Sokoloff noted that the site is regarded as the world’s first modern apartment complex, and that each unit offered its residents countless amenities that very few working-class families then had access to, like hot and cold running water, gas and electric. The row houses, too, are unique in that they are made of prefabricated, rebar-reinforced concrete slabs and were assembled with cranes.
Much of the complex’s history will be highlighted at ISHPC’s fledgling museum, located at 50 Chambers St. in a unit that retains many of its original fixtures and is being fully restored. A sneak preview will be available Saturday, said April Caruso-Richards, an ISHPC volunteer who is spearheading the museum effort.

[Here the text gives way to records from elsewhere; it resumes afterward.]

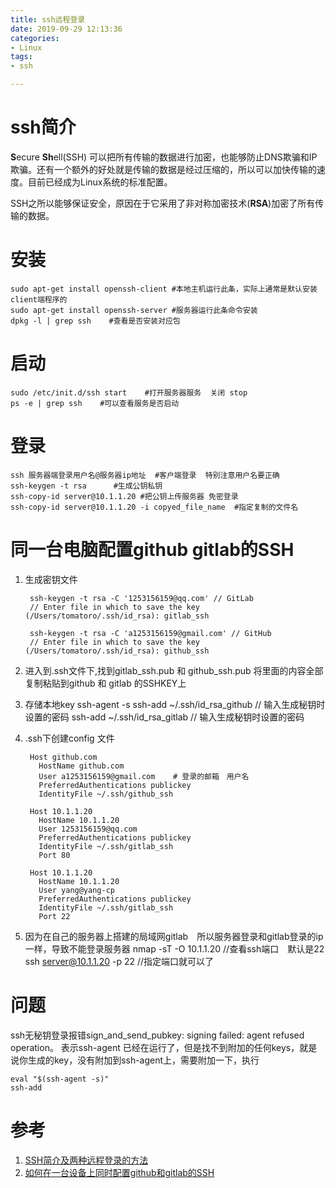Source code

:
 ```yaml
---
title: ssh远程登录
date: 2019-09-29 12:13:36
categories:
- Linux
tags:
- ssh

---
```


# ssh简介
**S**ecure **Sh**ell(SSH) 可以把所有传输的数据进行加密，也能够防止DNS欺骗和IP欺骗。还有一个额外的好处就是传输的数据是经过压缩的，所以可以加快传输的速度。目前已经成为Linux系统的标准配置。

SSH之所以能够保证安全，原因在于它采用了非对称加密技术(**RSA**)加密了所有传输的数据。

# 安装

	sudo apt-get install openssh-client #本地主机运行此条，实际上通常是默认安装client端程序的
	sudo apt-get install openssh-server #服务器运行此条命令安装
	dpkg -l | grep ssh    #查看是否安装对应包
# 启动
	sudo /etc/init.d/ssh start    #打开服务器服务  关闭 stop
	ps -e | grep ssh    #可以查看服务是否启动
# 登录
	ssh 服务器端登录用户名@服务器ip地址  #客户端登录  特别注意用户名要正确
	ssh-keygen -t rsa      #生成公钥私钥
	ssh-copy-id server@10.1.1.20 #把公钥上传服务器 免密登录  
	ssh-copy-id server@10.1.1.20 -i copyed_file_name  #指定复制的文件名  
	
# 同一台电脑配置github gitlab的SSH
1. 生成密钥文件
        
        ssh-keygen -t rsa -C '1253156159@qq.com' // GitLab
        // Enter file in which to save the key (/Users/tomatoro/.ssh/id_rsa): gitlab_ssh
        
        ssh-keygen -t rsa -C 'a1253156159@gmail.com' // GitHub
        // Enter file in which to save the key (/Users/tomatoro/.ssh/id_rsa): github_ssh
2. 进入到.ssh文件下,找到gitlab_ssh.pub 和 github_ssh.pub 将里面的内容全部复制粘贴到github 和 gitlab 的SSHKEY上
3. 存储本地key
        ssh-agent -s
        ssh-add ~/.ssh/id_rsa_github    // 输入生成秘钥时设置的密码
        ssh-add ~/.ssh/id_rsa_gitlab    // 输入生成秘钥时设置的密码
4. .ssh下创建config 文件
        
        Host github.com
          HostName github.com
          User a1253156159@gmail.com    # 登录的邮箱　用户名
          PreferredAuthentications publickey
          IdentityFile ~/.ssh/github_ssh
        
        Host 10.1.1.20
          HostName 10.1.1.20
          User 1253156159@qq.com
          PreferredAuthentications publickey
          IdentityFile ~/.ssh/gitlab_ssh
          Port 80
        
        Host 10.1.1.20
          HostName 10.1.1.20
          User yang@yang-cp
          PreferredAuthentications publickey
          IdentityFile ~/.ssh/gitlab_ssh
          Port 22
5. 因为在自己的服务器上搭建的局域网gitlab　所以服务器登录和gitlab登录的ip一样，导致不能登录服务器
    nmap -sT -O 10.1.1.20           //查看ssh端口　默认是22
    ssh server@10.1.1.20 -p 22      //指定端口就可以了
            
        
    

# 问题
ssh无秘钥登录报错sign_and_send_pubkey: signing failed: agent refused operation。
表示ssh-agent 已经在运行了，但是找不到附加的任何keys，就是说你生成的key，没有附加到ssh-agent上，需要附加一下，执行    

    eval "$(ssh-agent -s)"
	ssh-add  


# 参考

1. [SSH简介及两种远程登录的方法](https://blog.csdn.net/li528405176/article/details/82810342)
2. [如何在一台设备上同时配置github和gitlab的SSH](https://segmentfault.com/a/1190000020010343)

Exhibits that will be on display in the former living room include an exploration of the 1916 workers’ strike that spurred creation of the complex. Caruso-Richards noted that exhibits eventually will fill the unit, and that the ones ready for Saturday are simply “miniature versions of the full-blown exhibits.”
Numerous souvenirs — such as magnets, felt-bottomed coasters, tote bags, keychains and T-shirts, many of them emblazoned with images of Gould’s mural — will be available Saturday as well, added Linda Gens, ISHPC executive director.
“This has stimulated so much interest,” Gens said, referring to the mural project, which Gould completed in eight days.
Melissa Hines of Poland had followed the mural’s progress on Facebook. She called ISHPC’s mission “remarkable,” and one to which she can easily relate: Her family has been in the steel business since 1928.
Wanting to help, Hines donated to ISHPC her grandmother’s circa-1920s Singer sewing machine and couture dress. Both items, which have been in her family “forever,” will be displayed in the museum.
Like the museum, the mural will help future generations to understand the site’s significance.
“I think it brings great culture and beautiful memories,” Hines said of the mural. “It’s gorgeous.”